- _Source material_

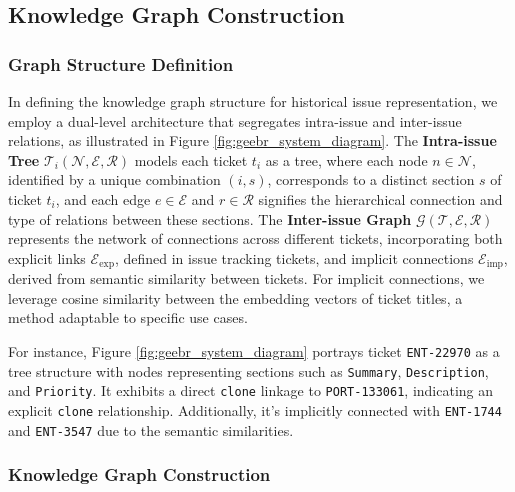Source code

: \documentclass[sigconf]{acmart}
\begin{document}
\subsection{Knowledge Graph Construction}

\subsubsection{Graph Structure Definition}
In defining the knowledge graph structure for historical issue representation, we employ a dual-level architecture that segregates intra-issue and inter-issue relations, as illustrated in Figure \ref{fig:geebr_system_diagram}. The \textbf{Intra-issue Tree} \(\mathcal{T}_i(\mathcal{N}, \mathcal{E}, \mathcal{R})\) models each ticket \(t_i\) as a tree, where each node \(n \in \mathcal{N}\), identified by a unique combination \((i, s)\), corresponds to a distinct section \(s\) of ticket \(t_i\), and each edge \(e \in \mathcal{E}\) and \(r \in \mathcal{R}\) signifies the hierarchical connection and type of relations between these sections. The \textbf{Inter-issue Graph} \(\mathcal{G}(\mathcal{T}, \mathcal{E}, \mathcal{R})\) represents the network of connections across different tickets, incorporating both explicit links \(\mathcal{E}_{\text{exp}}\), defined in issue tracking tickets, and implicit connections \(\mathcal{E}_{\text{imp}}\), derived from semantic similarity between tickets. For implicit connections, we leverage cosine similarity between the embedding vectors of ticket titles, a method adaptable to specific use cases.

For instance, Figure \ref{fig:geebr_system_diagram} portrays ticket \texttt{ENT-22970} as a tree structure with nodes representing sections such as \texttt{Summary}, \texttt{Description}, and \texttt{Priority}. It exhibits a direct \texttt{clone} linkage to \texttt{PORT-133061}, indicating an explicit \texttt{clone} relationship. Additionally, it’s implicitly connected with \texttt{ENT-1744} and \texttt{ENT-3547} due to the semantic similarities.




\subsubsection{Knowledge Graph Construction}
\label{subsubsection: offline_graph_construction}
\end{document}
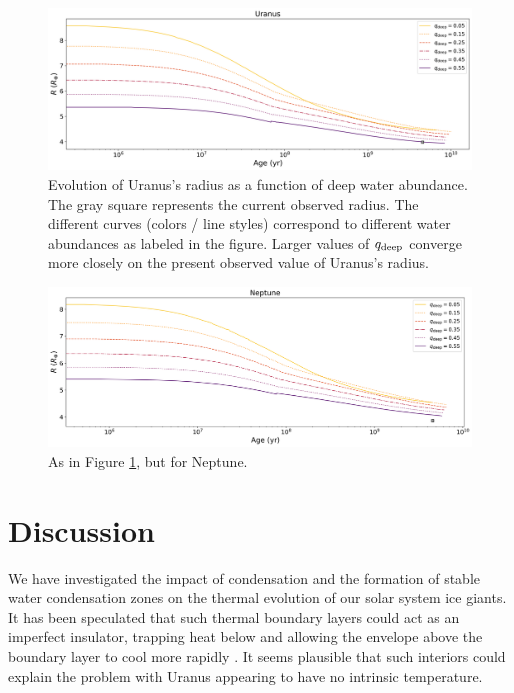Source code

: \documentclass[11pt]{ucscthesisbs}
\begin{document}
\begin{figure}[h]
 \centerline{
  \includegraphics[width=\columnwidth]{figures/u_cooling_radius_nz_4096_logx_more_qdeeps.png}
 }
\caption[Thermal Evolution Curves for Uranus - Radius]
{Evolution of Uranus's radius as a function of deep water abundance. The gray square represents the current observed radius. The different curves (colors / line styles) correspond to different water abundances as labeled in the figure. Larger values of $q_{\rm deep}$ converge more closely on the present observed value of Uranus's radius. }
\label{fig:evolve_uranus_radius}
\end{figure}


\begin{figure}[h]
 \centerline{
  \includegraphics[width=\columnwidth]{figures/n_cooling_radius_nz_4096_logx.png}
 }
\caption[Thermal Evolution Curves for Neptune - Radius]
{As in Figure \ref{fig:evolve_uranus_radius}, but for Neptune.}
\label{fig:evolve_neptune_radius}
\end{figure}



\chapter{Discussion}
We have investigated the impact of condensation and the formation of stable water condensation zones on the thermal evolution of our solar system ice giants. It has been speculated that such thermal boundary layers could act as an imperfect insulator, trapping heat below and allowing the envelope above the boundary layer to cool more rapidly \citep{nettelmann_2016,friedson_2017,leconte_2017,podolak_1991,2019A&A...632A..70S}. It seems plausible that such interiors could explain the problem with Uranus appearing to have no intrinsic temperature. 
\end{document}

- _What the exercise asks_
Copy every line above that includes the string "columnwidth".

- _Your response_
  \includegraphics[width=\columnwidth]{figures/u_cooling_radius_nz_4096_logx_more_qdeeps.png}
  \includegraphics[width=\columnwidth]{figures/n_cooling_radius_nz_4096_logx.png}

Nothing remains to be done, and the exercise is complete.